TASK
Go through the listing below and show each line that has the word "applications".

RECORDS SUPPLIED
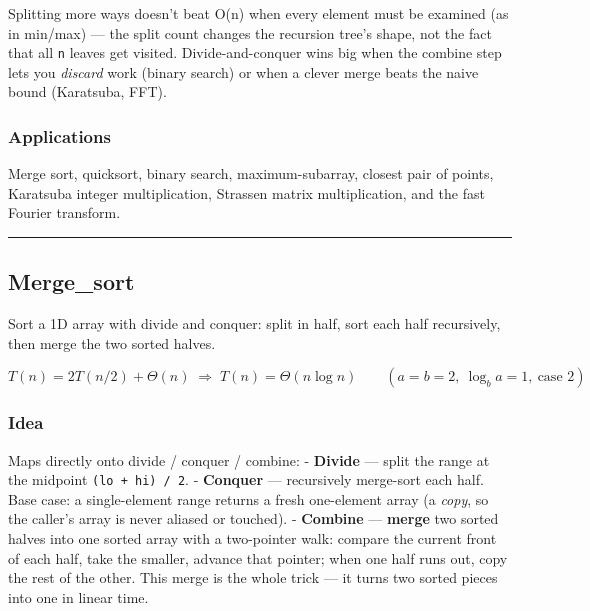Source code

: \documentclass[
  10pt,
  letterpaper,
  onecolumn]{article}
\begin{document}
Splitting more ways doesn't beat O(n) when every element must be
examined (as in min/max) --- the split count changes the recursion
tree's shape, not the fact that all \texttt{n} leaves get visited.
Divide-and-conquer wins big when the combine step lets you
\emph{discard} work (binary search) or when a clever merge beats the
naive bound (Karatsuba, FFT).

\hypertarget{applications}{%
\subsubsection{Applications}\label{applications}}

Merge sort, quicksort, binary search, maximum-subarray, closest pair of
points, Karatsuba integer multiplication, Strassen matrix
multiplication, and the fast Fourier transform.

\begin{center}\rule{0.5\linewidth}{0.5pt}\end{center}

\hypertarget{merge_sort}{%
\subsection{Merge\_sort}\label{merge_sort}}

Sort a 1D array with divide and conquer: split in half, sort each half
recursively, then merge the two sorted halves.

\begin{equation*}
T(n)=2T(n/2)+\Theta(n)
\;\Longrightarrow\;
T(n)=\Theta(n\log n)
\qquad (a=b=2,\ \log_b a=1,\ \text{case 2})
\end{equation*}

\hypertarget{idea-4}{%
\subsubsection{Idea}\label{idea-4}}

Maps directly onto divide / conquer / combine: - \textbf{Divide} ---
split the range at the midpoint \texttt{(lo\ +\ hi)\ /\ 2}. -
\textbf{Conquer} --- recursively merge-sort each half. Base case: a
single-element range returns a fresh one-element array (a \emph{copy},
so the caller's array is never aliased or touched). - \textbf{Combine}
--- \textbf{merge} two sorted halves into one sorted array with a
two-pointer walk: compare the current front of each half, take the
smaller, advance that pointer; when one half runs out, copy the rest of
the other. This merge is the whole trick --- it turns two sorted pieces
into one in linear time.
\end{document}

RESULT
\hypertarget{applications}{%
\subsubsection{Applications}\label{applications}}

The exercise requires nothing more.